◆ Directions for this task
Your response should contain every record below, copied exactly.

◆ Material provided

================================

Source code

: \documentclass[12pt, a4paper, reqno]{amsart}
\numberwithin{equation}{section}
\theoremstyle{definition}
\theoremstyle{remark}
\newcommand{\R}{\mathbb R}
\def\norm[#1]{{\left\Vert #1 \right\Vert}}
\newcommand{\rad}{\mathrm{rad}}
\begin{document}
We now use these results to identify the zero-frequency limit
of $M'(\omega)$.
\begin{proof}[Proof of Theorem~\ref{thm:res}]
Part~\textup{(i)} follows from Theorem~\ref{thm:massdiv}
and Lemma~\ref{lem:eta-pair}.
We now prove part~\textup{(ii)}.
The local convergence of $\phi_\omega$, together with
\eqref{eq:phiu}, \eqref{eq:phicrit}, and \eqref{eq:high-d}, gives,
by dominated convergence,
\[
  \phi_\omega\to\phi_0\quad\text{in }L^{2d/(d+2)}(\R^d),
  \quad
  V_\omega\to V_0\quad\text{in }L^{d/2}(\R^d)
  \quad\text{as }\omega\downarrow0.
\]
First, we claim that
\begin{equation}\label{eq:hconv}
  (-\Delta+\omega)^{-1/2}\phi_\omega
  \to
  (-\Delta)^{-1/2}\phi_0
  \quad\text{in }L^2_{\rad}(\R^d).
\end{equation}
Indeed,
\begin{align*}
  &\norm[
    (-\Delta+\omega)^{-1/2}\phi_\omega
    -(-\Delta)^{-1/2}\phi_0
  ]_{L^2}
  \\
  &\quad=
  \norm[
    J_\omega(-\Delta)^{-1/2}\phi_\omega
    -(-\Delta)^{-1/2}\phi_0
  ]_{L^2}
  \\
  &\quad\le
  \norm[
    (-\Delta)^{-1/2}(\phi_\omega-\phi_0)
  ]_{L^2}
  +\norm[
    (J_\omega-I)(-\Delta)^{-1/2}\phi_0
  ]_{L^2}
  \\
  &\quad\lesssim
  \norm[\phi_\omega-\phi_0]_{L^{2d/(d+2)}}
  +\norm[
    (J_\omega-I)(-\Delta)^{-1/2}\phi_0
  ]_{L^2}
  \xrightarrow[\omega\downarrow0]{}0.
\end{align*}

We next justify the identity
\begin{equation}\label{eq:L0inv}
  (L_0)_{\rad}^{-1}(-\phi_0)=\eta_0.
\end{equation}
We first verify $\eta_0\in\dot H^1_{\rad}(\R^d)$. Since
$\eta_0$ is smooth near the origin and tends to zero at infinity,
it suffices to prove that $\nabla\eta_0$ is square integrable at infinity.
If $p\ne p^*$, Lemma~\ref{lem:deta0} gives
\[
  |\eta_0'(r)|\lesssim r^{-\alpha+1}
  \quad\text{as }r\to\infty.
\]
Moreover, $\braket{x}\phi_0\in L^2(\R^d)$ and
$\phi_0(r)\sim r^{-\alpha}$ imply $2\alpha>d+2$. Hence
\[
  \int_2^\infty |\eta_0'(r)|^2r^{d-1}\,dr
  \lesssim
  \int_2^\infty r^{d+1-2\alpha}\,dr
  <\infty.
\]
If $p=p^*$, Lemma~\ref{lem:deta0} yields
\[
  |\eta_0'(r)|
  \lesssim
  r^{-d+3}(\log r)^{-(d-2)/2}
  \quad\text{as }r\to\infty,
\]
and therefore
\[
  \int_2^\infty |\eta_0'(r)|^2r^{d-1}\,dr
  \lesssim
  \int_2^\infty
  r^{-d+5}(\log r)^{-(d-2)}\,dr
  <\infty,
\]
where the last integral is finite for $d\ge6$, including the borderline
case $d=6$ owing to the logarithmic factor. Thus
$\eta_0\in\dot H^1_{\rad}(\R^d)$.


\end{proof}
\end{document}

================================

◆ Problem solution
Source code

: \documentclass[12pt, a4paper, reqno]{amsart}
\numberwithin{equation}{section}
\theoremstyle{definition}
\theoremstyle{remark}
\newcommand{\R}{\mathbb R}
\def\norm[#1]{{\left\Vert #1 \right\Vert}}
\newcommand{\rad}{\mathrm{rad}}
\begin{document}
We now use these results to identify the zero-frequency limit
of $M'(\omega)$.
\begin{proof}[Proof of Theorem~\ref{thm:res}]
Part~\textup{(i)} follows from Theorem~\ref{thm:massdiv}
and Lemma~\ref{lem:eta-pair}.
We now prove part~\textup{(ii)}.
The local convergence of $\phi_\omega$, together with
\eqref{eq:phiu}, \eqref{eq:phicrit}, and \eqref{eq:high-d}, gives,
by dominated convergence,
\[
  \phi_\omega\to\phi_0\quad\text{in }L^{2d/(d+2)}(\R^d),
  \quad
  V_\omega\to V_0\quad\text{in }L^{d/2}(\R^d)
  \quad\text{as }\omega\downarrow0.
\]
First, we claim that
\begin{equation}\label{eq:hconv}
  (-\Delta+\omega)^{-1/2}\phi_\omega
  \to
  (-\Delta)^{-1/2}\phi_0
  \quad\text{in }L^2_{\rad}(\R^d).
\end{equation}
Indeed,
\begin{align*}
  &\norm[
    (-\Delta+\omega)^{-1/2}\phi_\omega
    -(-\Delta)^{-1/2}\phi_0
  ]_{L^2}
  \\
  &\quad=
  \norm[
    J_\omega(-\Delta)^{-1/2}\phi_\omega
    -(-\Delta)^{-1/2}\phi_0
  ]_{L^2}
  \\
  &\quad\le
  \norm[
    (-\Delta)^{-1/2}(\phi_\omega-\phi_0)
  ]_{L^2}
  +\norm[
    (J_\omega-I)(-\Delta)^{-1/2}\phi_0
  ]_{L^2}
  \\
  &\quad\lesssim
  \norm[\phi_\omega-\phi_0]_{L^{2d/(d+2)}}
  +\norm[
    (J_\omega-I)(-\Delta)^{-1/2}\phi_0
  ]_{L^2}
  \xrightarrow[\omega\downarrow0]{}0.
\end{align*}

We next justify the identity
\begin{equation}\label{eq:L0inv}
  (L_0)_{\rad}^{-1}(-\phi_0)=\eta_0.
\end{equation}
We first verify $\eta_0\in\dot H^1_{\rad}(\R^d)$. Since
$\eta_0$ is smooth near the origin and tends to zero at infinity,
it suffices to prove that $\nabla\eta_0$ is square integrable at infinity.
If $p\ne p^*$, Lemma~\ref{lem:deta0} gives
\[
  |\eta_0'(r)|\lesssim r^{-\alpha+1}
  \quad\text{as }r\to\infty.
\]
Moreover, $\braket{x}\phi_0\in L^2(\R^d)$ and
$\phi_0(r)\sim r^{-\alpha}$ imply $2\alpha>d+2$. Hence
\[
  \int_2^\infty |\eta_0'(r)|^2r^{d-1}\,dr
  \lesssim
  \int_2^\infty r^{d+1-2\alpha}\,dr
  <\infty.
\]
If $p=p^*$, Lemma~\ref{lem:deta0} yields
\[
  |\eta_0'(r)|
  \lesssim
  r^{-d+3}(\log r)^{-(d-2)/2}
  \quad\text{as }r\to\infty,
\]
and therefore
\[
  \int_2^\infty |\eta_0'(r)|^2r^{d-1}\,dr
  \lesssim
  \int_2^\infty
  r^{-d+5}(\log r)^{-(d-2)}\,dr
  <\infty,
\]
where the last integral is finite for $d\ge6$, including the borderline
case $d=6$ owing to the logarithmic factor. Thus
$\eta_0\in\dot H^1_{\rad}(\R^d)$.


\end{proof}
\end{document}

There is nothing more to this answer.